Dr Markwell is the eighth Warden of Rhodes House and the first to be himself a Rhodes Scholar (Queensland & Trinity 1981). Prior to assuming the Warden’s role, he was Deputy Vice-Chancellor (Education) of the University of Western Australia from January 2007. After a year as a Procter Fellow at the Woodrow Wilson School at Princeton (1984-85), he returned to Oxford as a Research Fellow of New College (1985-86) before becoming a Tutorial Fellow of Merton College and University Lecturer in Politics (1986-97). From 1997 to 2007, he served as Warden of Trinity College, University of Melbourne, and was a Professorial Fellow of that University in political science and public policy.
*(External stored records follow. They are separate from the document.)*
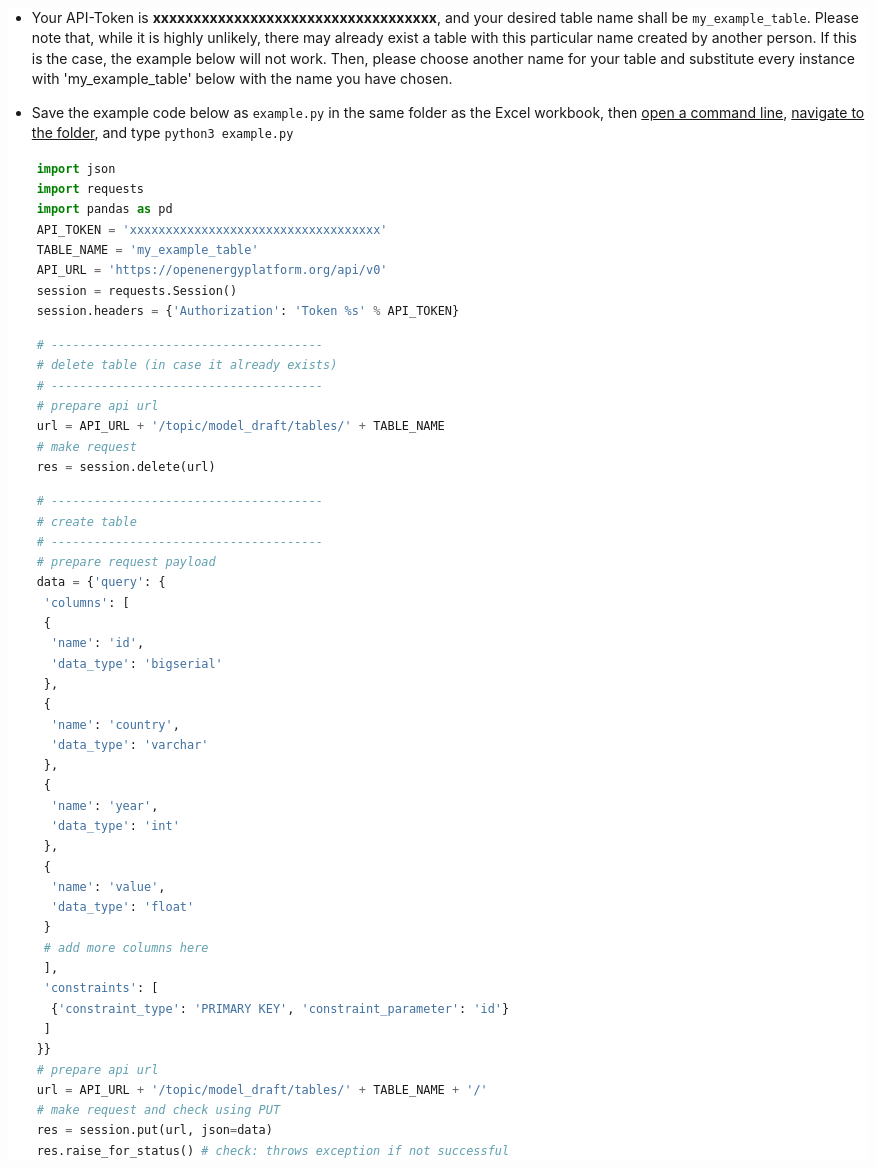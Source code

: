 - Your API-Token is **xxxxxxxxxxxxxxxxxxxxxxxxxxxxxxxxxxx**, and your desired table name shall be `my_example_table`. Please note that, while it is highly unlikely, there may already exist a table with this particular name created by another person. If this is the case, the example below will not work. Then, please choose another name for your table and substitute every instance with 'my_example_table' below with the name you have chosen.

- Save the example code below as `example.py` in the same folder as the Excel workbook, then [open a command line](https://www.lifewire.com/how-to-open-command-prompt-2618089), [navigate to the folder](https://www.wikihow.com/Change-Directories-in-Command-Prompt), and type `python3 example.py`

```python
    import json
    import requests
    import pandas as pd
    API_TOKEN = 'xxxxxxxxxxxxxxxxxxxxxxxxxxxxxxxxxxx'
    TABLE_NAME = 'my_example_table'
    API_URL = 'https://openenergyplatform.org/api/v0'
    session = requests.Session()
    session.headers = {'Authorization': 'Token %s' % API_TOKEN}
```

```python
    # --------------------------------------
    # delete table (in case it already exists)
    # --------------------------------------
    # prepare api url
    url = API_URL + '/topic/model_draft/tables/' + TABLE_NAME
    # make request
    res = session.delete(url)
```

```python
    # --------------------------------------
    # create table
    # --------------------------------------
    # prepare request payload
    data = {'query': {
     'columns': [
     {
      'name': 'id',
      'data_type': 'bigserial'
     },
     {
      'name': 'country',
      'data_type': 'varchar'
     },
     {
      'name': 'year',
      'data_type': 'int'
     },
     {
      'name': 'value',
      'data_type': 'float'
     }
     # add more columns here
     ],
     'constraints': [
      {'constraint_type': 'PRIMARY KEY', 'constraint_parameter': 'id'}
     ]
    }}
    # prepare api url
    url = API_URL + '/topic/model_draft/tables/' + TABLE_NAME + '/'
    # make request and check using PUT
    res = session.put(url, json=data)
    res.raise_for_status() # check: throws exception if not successful
```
Dr Markwell’s recent publications include John Maynard Keynes and International Relations: Economic Paths to War and Peace (OUP, 2006) and ‘A large and liberal education’: higher education for the 21st century (Australian Scholarly Publishing, 2007). He has served on academic editorial boards and institutional advisory or governing boards. He was a member of the Symons Commission on Commonwealth Studies (1995-1997). At the University of Western Australia, he led a major review of curriculum/course structures which attracted international attention. He has been active in the development of educational philanthropy.

 
Professor Bryan G. Norton

Bryan Norton is Distinguished Professor of Philosophy, Science and Technology in the School of Public Policy, Georgia Institute of Technology, His current research concentrates on sustainability theory and on problems of scale in the formulation of environmental problems. He is the author of Why Preserve Natural Variety? (Princeton University Press, 1987), Toward Unity Among Environmentalists (Oxford University Press, 1991), Searching for Sustainability (Cambridge University Press, 2003), and Sustainability: A Philosophy of Adaptive Ecosystem Management (University of Chicago Press, 2005). Norton has contributed to journals in several fields and has served on the Environmental Economics Advisory Committee of the US EPA Science Advisory Board, and two terms as a member of the Governing Board of the Society for Conservation Biology. He was a member of the Board of Directors of Defenders of Wildlife from 1994-2005 and is currently on their Scientific Advisory Board. He is also a member of the Advisory Committee for the MacArthur Foundation Advancing Conservation in a Social Context Project. Recently, Norton made an invited presentation on Synthetic Biology at a meeting of the Presidential Commission for the Study of Bioethical Issues.